Work task: What you return should be each line of the data containing the string "itemize".

Data listing:

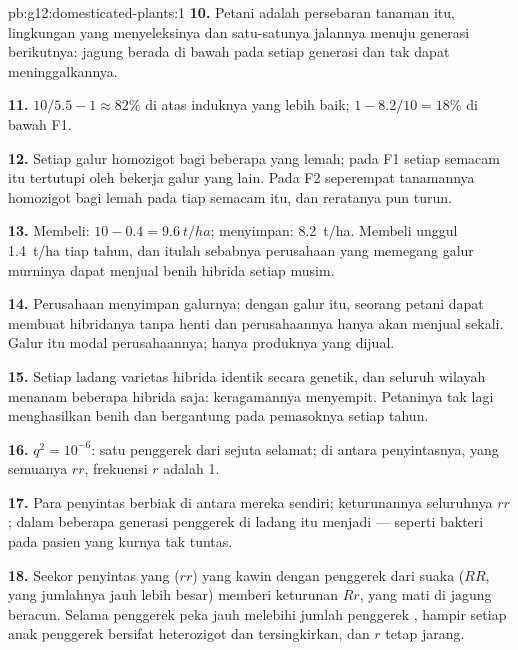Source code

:\begin{solution}{pb:g12:domesticated-plants:1}
\textbf{10.} Petani adalah persebaran tanaman itu, lingkungan yang
menyeleksinya dan satu-satunya jalannya menuju generasi berikutnya:
jagung berada di bawah  pada setiap generasi dan tak
dapat meninggalkannya.

\textbf{11.} $10/5.5 - 1 \approx 82\%$ di atas induknya yang lebih baik;
$1 - 8.2/10 = 18\%$ di bawah F1.

\textbf{12.} Setiap galur homozigot bagi beberapa   yang
lemah; pada F1 setiap  semacam itu tertutupi oleh  bekerja
galur yang lain. Pada F2 seperempat tanamannya homozigot bagi 
lemah pada tiap  semacam itu, dan reratanya pun turun.

\textbf{13.} Membeli: $10 - 0.4 = \qty{9.6}{t/ha}$; menyimpan: \qty{8.2}{t/ha}.
Membeli unggul \qty{1.4}{t/ha} tiap tahun, dan itulah sebabnya
perusahaan yang memegang galur murninya dapat menjual benih hibrida
setiap musim.

\textbf{14.} Perusahaan menyimpan galurnya; dengan galur itu, seorang
petani dapat membuat hibridanya tanpa henti dan perusahaannya hanya
akan menjual sekali. Galur itu modal perusahaannya; hanya produknya
yang dijual.

\textbf{15.} Setiap ladang varietas hibrida identik secara genetik, dan
seluruh wilayah menanam beberapa hibrida saja: keragamannya
menyempit. Petaninya tak lagi menghasilkan benih dan bergantung pada
pemasoknya setiap tahun.

\textbf{16.} $q^2 = 10^{-6}$: satu penggerek dari sejuta selamat; di
antara penyintasnya, yang semuanya $rr$, frekuensi $r$ adalah 1.

\textbf{17.} Para penyintas berbiak di antara mereka sendiri;
keturunannya seluruhnya $rr$; dalam beberapa generasi penggerek di
ladang itu menjadi  --- seperti bakteri pada pasien yang kurnya
tak tuntas.

\textbf{18.} Seekor penyintas yang  ($rr$) yang kawin dengan
penggerek dari suaka ($RR$, yang jumlahnya jauh lebih besar) memberi
keturunan $Rr$, yang mati di jagung beracun. Selama penggerek peka
jauh melebihi jumlah penggerek , hampir setiap anak penggerek
 bersifat heterozigot dan tersingkirkan, dan $r$ tetap jarang.


\end{solution}
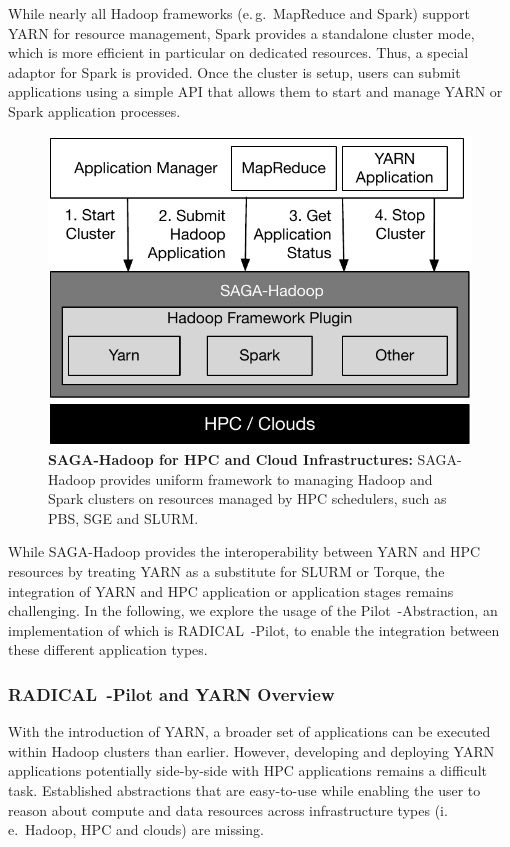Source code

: While nearly all Hadoop frameworks (e.\,g.\ MapReduce and Spark) support YARN for resource management, Spark provides a standalone cluster mode, which is more efficient in particular on dedicated resources.
Thus, a special adaptor for Spark is provided.
Once the cluster is setup, users can submit applications using a simple API that allows them to start and manage YARN or Spark application processes.

\begin{figure}[t]
    \centering
    \includegraphics[width=.95\textwidth]{figures/data_analytics_hpc/hpc_hadoop/pilot-abds.pdf}
    \caption{\textbf{SAGA-Hadoop for HPC and Cloud Infrastructures:} 
        SAGA-Hadoop provides  uniform framework to managing Hadoop and Spark clusters on resources managed by HPC schedulers, such as PBS, SGE and SLURM.}
    \label{fig:saga-hadoop}
\end{figure}

While SAGA-Hadoop provides the interoperability between YARN and HPC resources by treating YARN as a substitute for SLURM or Torque, the integration of YARN and HPC application or application stages remains challenging.
In the following, we explore the usage of the Pilot~-Abstraction, an implementation of which is RADICAL~-Pilot, to enable the integration between these different application types.

\subsubsection{RADICAL~-Pilot and YARN Overview}
\label{sec:pilot_hadoop_hpc}
\label{sec:rp-impl}


With the introduction of YARN, a broader set of applications can be executed within Hadoop clusters than earlier.
However, developing and deploying YARN applications potentially side-by-side with HPC applications remains a difficult task.
Established abstractions that are easy-to-use while enabling the user to reason about compute and data resources across infrastructure types (i.\,e.\ Hadoop, HPC and clouds) are missing. 

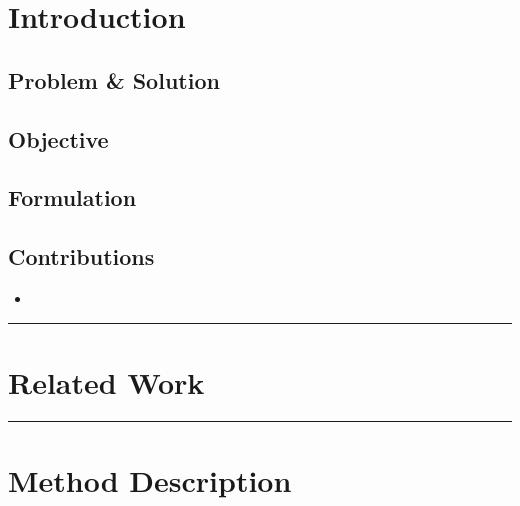\documentclass[letterpaper,10pt]{article}
\newcommand{\panhline}{\begin{center}\rule{\textwidth}{1pt}\end{center}}
\begin{document}
\section{Introduction}



\subsection{Problem \& Solution}





\subsection{Objective}





\subsection{Formulation}





\subsection{Contributions}

\begin{itemize}

	\item 

\end{itemize}



\panhline

\section{Related Work}





\panhline


\section{Method Description}
\end{document}

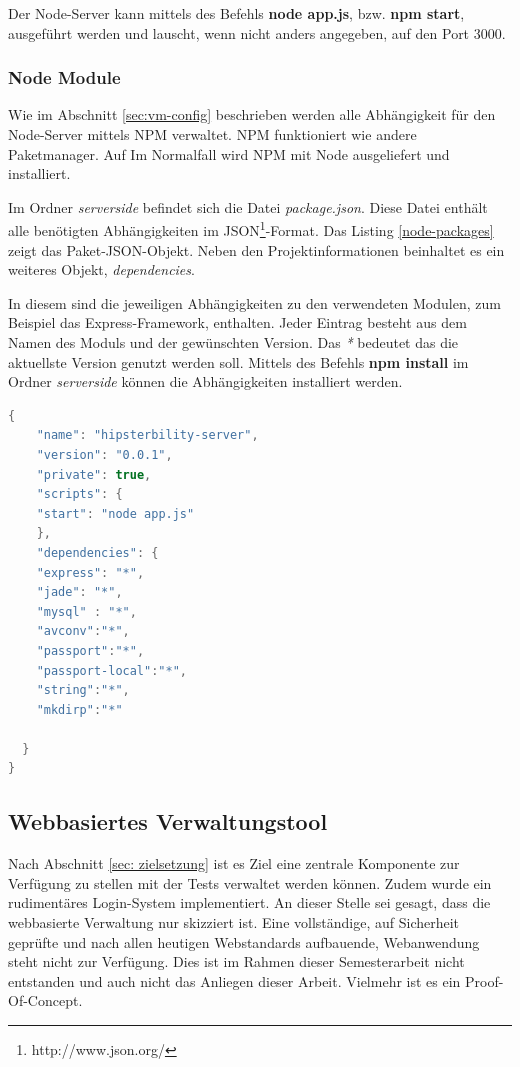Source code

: Der Node-Server kann mittels des Befehls \textbf{node app.js}, bzw. \textbf{npm start}, ausgeführt werden und lauscht, wenn nicht anders angegeben, auf den Port 3000. 

\subsubsection{Node Module \label{sec:node-mudules}}

Wie im Abschnitt \ref{sec:vm-config} beschrieben werden alle Abhängigkeit für den Node-Server mittels NPM verwaltet. NPM funktioniert wie andere Paketmanager. Auf Im Normalfall wird NPM mit Node ausgeliefert und installiert. 

Im Ordner \textit{serverside} befindet sich die Datei \emph{package.json}. Diese Datei enthält alle benötigten Abhängigkeiten im \ac{JSON}\footnote{http://www.json.org/}-Format. Das Listing \ref{node-packages} zeigt das Paket-JSON-Objekt. Neben den Projektinformationen beinhaltet es ein weiteres Objekt, \emph{dependencies}. 

In diesem sind die jeweiligen Abhängigkeiten zu den verwendeten Modulen, zum Beispiel das Express-Framework, enthalten. Jeder Eintrag besteht aus dem Namen des Moduls und der gewünschten Version. Das \emph{*} bedeutet das die aktuellste Version genutzt werden soll. Mittels des Befehls \textbf{npm install} im Ordner \textit{serverside} können die Abhängigkeiten installiert werden. 

\begin{lstlisting}[label=node-packages,language=Java, caption=Abhängigkeiten der Node-Anwendung]
{
    "name": "hipsterbility-server",
    "version": "0.0.1",
    "private": true,
    "scripts": {
    "start": "node app.js"
    },
    "dependencies": {
    "express": "*",
	"jade": "*",
	"mysql" : "*",
    "avconv":"*",
    "passport":"*",
    "passport-local":"*",
    "string":"*",
    "mkdirp":"*"

  }
}
\end{lstlisting}

\subsection{Webbasiertes Verwaltungstool\label{sec:web_verwaltung}}

Nach Abschnitt \ref{sec: zielsetzung} ist es Ziel eine zentrale Komponente zur Verfügung zu stellen mit der Tests verwaltet werden können. Zudem wurde ein rudimentäres Login-System implementiert. An dieser Stelle sei gesagt, dass die webbasierte Verwaltung nur skizziert ist. Eine vollständige, auf Sicherheit geprüfte und nach allen heutigen Webstandards aufbauende, Webanwendung steht nicht zur Verfügung. Dies ist im Rahmen dieser Semesterarbeit nicht entstanden und auch nicht das Anliegen dieser Arbeit. Vielmehr ist es ein Proof-Of-Concept. 

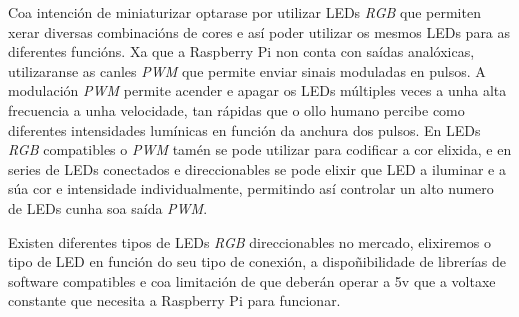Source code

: Coa intención de miniaturizar optarase por utilizar LEDs \emph{RGB} que permiten xerar diversas combinacións de cores e así poder utilizar os mesmos LEDs para as diferentes funcións.
Xa que a Raspberry Pi non conta con saídas analóxicas, utilizaranse as canles \emph{PWM} que permite enviar sinais moduladas en pulsos. A modulación \emph{PWM} permite acender e apagar os LEDs múltiples veces a unha alta frecuencia a unha velocidade, tan rápidas que o ollo humano percibe como diferentes intensidades lumínicas en función da anchura dos pulsos. En LEDs \emph{RGB} compatibles o \emph{PWM} tamén se pode utilizar para codificar a cor elixida, e en series de LEDs conectados e direccionables se pode elixir que LED a iluminar e a súa cor e intensidade individualmente, permitindo así controlar un alto numero de LEDs cunha soa saída \emph{PWM}.

Existen diferentes tipos de LEDs \emph{RGB} direccionables no mercado, elixiremos o tipo de LED en función do seu tipo de conexión, a dispoñibilidade de librerías de software compatibles e coa limitación de que deberán operar a 5v que a voltaxe constante que necesita a Raspberry Pi para funcionar.\\

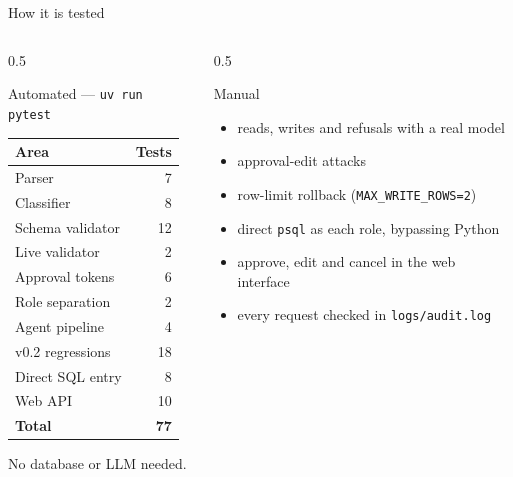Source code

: \documentclass[aspectratio=169,10pt]{beamer}
\begin{document}
\begin{frame}{How it is tested}
  \begin{columns}[T]
    \begin{column}{0.5\textwidth}
      \begin{block}{Automated --- \texttt{uv run pytest}}
        \footnotesize
        \begin{tabular}{@{}lr@{}}
          \toprule
          \textbf{Area} & \textbf{Tests} \\
          \midrule
          Parser             & 7 \\
          Classifier         & 8 \\
          Schema validator   & 12 \\
          Live validator     & 2 \\
          Approval tokens    & 6 \\
          Role separation    & 2 \\
          Agent pipeline     & 4 \\
          v0.2 regressions   & 18 \\
          Direct SQL entry   & 8 \\
          Web API            & 10 \\
          \midrule
          \textbf{Total}     & \textbf{77} \\
          \bottomrule
        \end{tabular}

        \vspace{3pt}
        No database or LLM needed.
      \end{block}
    \end{column}
    \begin{column}{0.5\textwidth}
      \begin{block}{Manual}
        \footnotesize
        \begin{itemize}
          \item reads, writes and refusals with a real model
          \item approval-edit attacks
          \item row-limit rollback (\texttt{MAX\_WRITE\_ROWS=2})
          \item direct \texttt{psql} as each role, bypassing Python
          \item approve, edit and cancel in the web interface
          \item every request checked in \texttt{logs/audit.log}
        \end{itemize}
      \end{block}
    \end{column}
  \end{columns}
\end{frame}
\end{document}
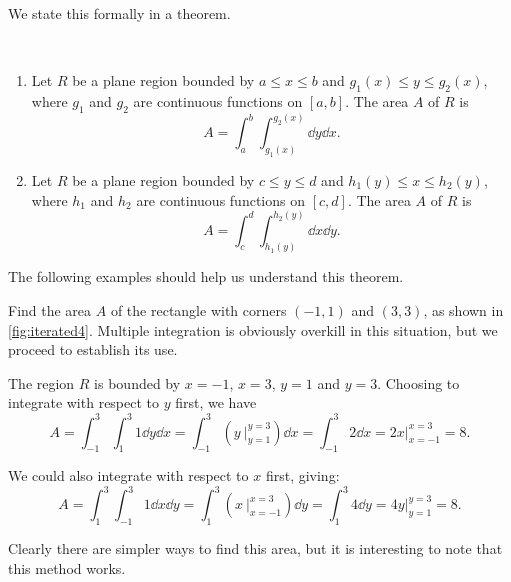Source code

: We state this formally in a theorem.

\begin{theorem}\label{thm:area_plane_region}
\mbox{}\\[-2\baselineskip]\parbox[t]{\linewidth}{%
\begin{enumerate}
	\item Let $R$ be a plane region bounded by $a\leq x\leq b$ and $g_1(x)\leq y\leq g_2(x)$, where $g_1$ and $g_2$ are continuous functions on $[a,b]$. The area $A$ of $R$ is
	\[A = \int_a^b\int_{g_1(x)}^{g_2(x)} \dd y\dd x.\]
	\item Let $R$ be a plane region bounded by $c\leq y\leq d$ and $h_1(y)\leq x\leq h_2(y)$, where $h_1$ and $h_2$ are continuous functions on $[c,d]$. The area $A$ of $R$ is
	\[A = \int_c^d\int_{h_1(y)}^{h_2(y)} \dd x\dd y.\]
\end{enumerate}}
\end{theorem}

The following examples should help us understand this theorem.

\begin{example}\label{ex_iterated4}
Find the area $A$ of the rectangle with corners $(-1,1)$ and $(3,3)$, as shown in \autoref{fig:iterated4}.
\solution
Multiple integration is obviously overkill in this situation, but we proceed to establish its use.


The region $R$ is bounded by $x=-1$, $x=3$, $y=1$ and $y=3$. Choosing to integrate with respect to $y$ first, we have 
\[
 A = \int_{-1}^3\int_1^3 1\dd y\dd x
 = \int_{-1}^3 \left(y\ \Big|_{y=1}^{y=3}\right)\dd x
 = \int_{-1}^3 2\dd x = 2x\Big|_{x=-1}^{x=3}=8.
\]

We could also integrate with respect to $x$ first, giving:
\[
 A = \int_1^3\int_{-1}^3 1\dd x \dd y
 =\int_1^3 \left(x\ \Big|_{x=-1}^{x=3}\right)\dd y
 = \int_1^3 4\dd y = 4y\Big|_{y=1}^{y=3} = 8.
\]

Clearly there are simpler ways to find this area, but it is interesting to note that this method works.
\end{example}


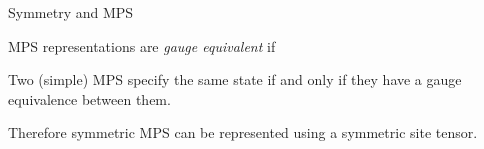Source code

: \begin{frame}{Symmetry and MPS}

MPS representations are {\em gauge equivalent} if 
\begin{figure}
\centering

\end{figure}

\begin{theorem}
Two (simple) MPS specify the same state if and only if they have a gauge equivalence between them.
\end{theorem}
Therefore symmetric MPS can be represented using a symmetric site tensor.
\begin{figure}
\centering

\end{figure}

\end{frame}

Answer to the problem:
\begin{itemize}
\end{itemize}
        \begin{itemize}
        \end{itemize}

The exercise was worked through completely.